Task instructions - Copy the entries exactly. Leave out any pictures.

───── Data records

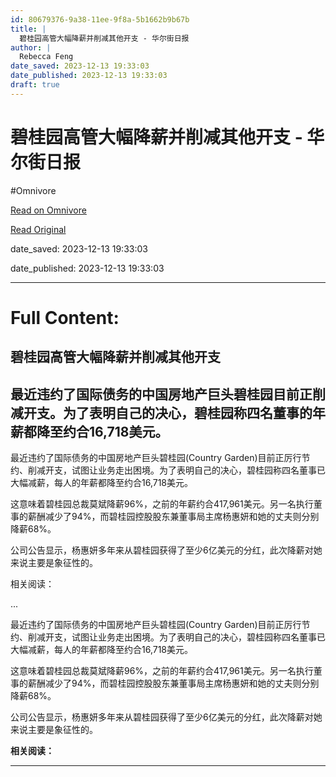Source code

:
 ```yaml
---
id: 80679376-9a38-11ee-9f8a-5b1662b9b67b
title: |
  碧桂园高管大幅降薪并削减其他开支 - 华尔街日报
author: |
  Rebecca Feng
date_saved: 2023-12-13 19:33:03
date_published: 2023-12-13 19:33:03
draft: true
---
```


# 碧桂园高管大幅降薪并削减其他开支 - 华尔街日报
#Omnivore

[Read on Omnivore](https://omnivore.app/me/-18c6690824f)

[Read Original](https://cn.wsj.com/amp/articles/%E7%A2%A7%E6%A1%82%E5%9B%AD%E9%AB%98%E7%AE%A1%E5%A4%A7%E5%B9%85%E9%99%8D%E8%96%AA%E5%B9%B6%E5%89%8A%E5%87%8F%E5%85%B6%E4%BB%96%E5%BC%80%E6%94%AF-ebad9cf7)

date_saved: 2023-12-13 19:33:03

date_published: 2023-12-13 19:33:03

--- 

# Full Content: 

##  碧桂园高管大幅降薪并削减其他开支

## 最近违约了国际债务的中国房地产巨头碧桂园目前正削减开支。为了表明自己的决心，碧桂园称四名董事的年薪都降至约合16,718美元。

最近违约了国际债务的中国房地产巨头碧桂园(Country Garden)目前正厉行节约、削减开支，试图让业务走出困境。为了表明自己的决心，碧桂园称四名董事已大幅减薪，每人的年薪都降至约合16,718美元。

这意味着碧桂园总裁莫斌降薪96%，之前的年薪约合417,961美元。另一名执行董事的薪酬减少了94%，而碧桂园控股股东兼董事局主席杨惠妍和她的丈夫则分别降薪68%。

公司公告显示，杨惠妍多年来从碧桂园获得了至少6亿美元的分红，此次降薪对她来说主要是象征性的。

相关阅读：

...

最近违约了国际债务的中国房地产巨头碧桂园(Country Garden)目前正厉行节约、削减开支，试图让业务走出困境。为了表明自己的决心，碧桂园称四名董事已大幅减薪，每人的年薪都降至约合16,718美元。

这意味着碧桂园总裁莫斌降薪96%，之前的年薪约合417,961美元。另一名执行董事的薪酬减少了94%，而碧桂园控股股东兼董事局主席杨惠妍和她的丈夫则分别降薪68%。

公司公告显示，杨惠妍多年来从碧桂园获得了至少6亿美元的分红，此次降薪对她来说主要是象征性的。

**相关阅读：**

---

──────────

Solution for this task -
Source code

:
 ```yaml
---
id: 80679376-9a38-11ee-9f8a-5b1662b9b67b
title: |
  碧桂园高管大幅降薪并削减其他开支 - 华尔街日报
author: |
  Rebecca Feng
date_saved: 2023-12-13 19:33:03
date_published: 2023-12-13 19:33:03
draft: true
---
```


# 碧桂园高管大幅降薪并削减其他开支 - 华尔街日报
#Omnivore

[Read on Omnivore](https://omnivore.app/me/-18c6690824f)

[Read Original](https://cn.wsj.com/amp/articles/%E7%A2%A7%E6%A1%82%E5%9B%AD%E9%AB%98%E7%AE%A1%E5%A4%A7%E5%B9%85%E9%99%8D%E8%96%AA%E5%B9%B6%E5%89%8A%E5%87%8F%E5%85%B6%E4%BB%96%E5%BC%80%E6%94%AF-ebad9cf7)

date_saved: 2023-12-13 19:33:03

date_published: 2023-12-13 19:33:03

--- 

# Full Content: 

##  碧桂园高管大幅降薪并削减其他开支

## 最近违约了国际债务的中国房地产巨头碧桂园目前正削减开支。为了表明自己的决心，碧桂园称四名董事的年薪都降至约合16,718美元。

最近违约了国际债务的中国房地产巨头碧桂园(Country Garden)目前正厉行节约、削减开支，试图让业务走出困境。为了表明自己的决心，碧桂园称四名董事已大幅减薪，每人的年薪都降至约合16,718美元。

这意味着碧桂园总裁莫斌降薪96%，之前的年薪约合417,961美元。另一名执行董事的薪酬减少了94%，而碧桂园控股股东兼董事局主席杨惠妍和她的丈夫则分别降薪68%。

公司公告显示，杨惠妍多年来从碧桂园获得了至少6亿美元的分红，此次降薪对她来说主要是象征性的。

相关阅读：

...

最近违约了国际债务的中国房地产巨头碧桂园(Country Garden)目前正厉行节约、削减开支，试图让业务走出困境。为了表明自己的决心，碧桂园称四名董事已大幅减薪，每人的年薪都降至约合16,718美元。

这意味着碧桂园总裁莫斌降薪96%，之前的年薪约合417,961美元。另一名执行董事的薪酬减少了94%，而碧桂园控股股东兼董事局主席杨惠妍和她的丈夫则分别降薪68%。

公司公告显示，杨惠妍多年来从碧桂园获得了至少6亿美元的分红，此次降薪对她来说主要是象征性的。

**相关阅读：**

---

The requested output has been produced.